Calibre-Web is lighter, but if you enable format conversion, the Calibre binary processes can temporarily spike CPU and RAM.
Community and Support
Komga has a focused, active community (~4K GitHub stars). The developer is responsive, and releases are frequent. Documentation is thorough and well-maintained. The Tachiyomi/Mihon manga reader community has adopted Komga as a primary backend.
Calibre-Web has a larger user base (~13K GitHub stars) due to its connection to the massive Calibre ecosystem. Development is steady. The project benefits from years of stability and a mature feature set.
Use Cases
Choose Komga If…
- Your primary content is comics, manga, or graphic novels
- You want a polished page-by-page reading experience in the browser
- You need right-to-left reading support for manga
- You use Tachiyomi/Mihon on Android and want a self-hosted backend
- You want series tracking with automatic organization
- You don’t need format conversion or Kindle integration
Choose Calibre-Web If…
- Your primary content is text-based ebooks (EPUB, MOBI)

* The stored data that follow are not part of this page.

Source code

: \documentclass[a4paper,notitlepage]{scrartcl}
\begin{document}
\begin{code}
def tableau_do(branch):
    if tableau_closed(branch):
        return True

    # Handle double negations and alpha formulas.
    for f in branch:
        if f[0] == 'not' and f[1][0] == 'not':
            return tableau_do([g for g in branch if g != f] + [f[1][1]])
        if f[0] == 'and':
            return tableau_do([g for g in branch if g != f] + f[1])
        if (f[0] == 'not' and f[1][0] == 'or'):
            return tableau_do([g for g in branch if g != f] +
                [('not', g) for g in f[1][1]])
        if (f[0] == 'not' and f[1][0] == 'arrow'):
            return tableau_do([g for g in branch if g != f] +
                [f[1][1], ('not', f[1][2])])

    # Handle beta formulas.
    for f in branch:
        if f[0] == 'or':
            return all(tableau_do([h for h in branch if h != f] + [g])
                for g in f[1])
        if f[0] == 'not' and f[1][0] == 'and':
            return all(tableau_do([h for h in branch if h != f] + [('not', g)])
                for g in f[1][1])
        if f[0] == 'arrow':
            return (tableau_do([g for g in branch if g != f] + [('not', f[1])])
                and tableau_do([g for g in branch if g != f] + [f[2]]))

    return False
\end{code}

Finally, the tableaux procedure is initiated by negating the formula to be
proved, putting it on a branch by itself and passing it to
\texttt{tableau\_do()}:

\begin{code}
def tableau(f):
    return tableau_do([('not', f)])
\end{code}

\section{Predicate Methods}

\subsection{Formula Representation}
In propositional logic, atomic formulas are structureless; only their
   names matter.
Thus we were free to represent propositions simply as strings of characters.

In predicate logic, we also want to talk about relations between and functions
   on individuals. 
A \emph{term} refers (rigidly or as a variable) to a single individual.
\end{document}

- You need format conversion (EPUB → MOBI, etc.)
- You want to send books directly to Kindle
- You already use Calibre desktop
- You want richer metadata from Google Books, Amazon, and other sources
- Memory is constrained (50 MB vs 300 MB baseline)
Final Verdict
Choose based on content type. For comics and manga, Komga provides a significantly better reading experience with features Calibre-Web can’t match — double-page spreads, RTL reading, page-level progress tracking, and Tachiyomi integration. For ebooks, Calibre-Web’s format conversion, Kindle delivery, and deeper metadata integration make it the better choice.
If you have both comics and ebooks, run both. They can coexist on the same server without conflict. Or consider Kavita, which attempts to handle both content types in a single application.
FAQ
Can Komga handle regular ebooks (EPUB)?
Yes, Komga reads EPUB files. However, its reader is optimized for image-based content. For text-heavy EPUBs, Calibre-Web provides a better reading experience with adjustable fonts, themes, and text reflow.
Does Calibre-Web work without Calibre desktop?
You need a Calibre database file, but you don’t need Calibre desktop running. Create the initial library once, then manage everything through the web interface.
Which is better for PDFs?
Both handle PDFs, but neither is optimized for them. For comics in PDF format, Komga is better (page navigation). For text PDFs, Calibre-Web is marginally better. For a dedicated PDF tool, consider Stirling-PDF.
Can I migrate from Calibre-Web to Komga?
Not directly — they use different database formats. However, you can point Komga at the same book files. You’ll lose Calibre-specific metadata (custom columns, tags) but keep the files themselves.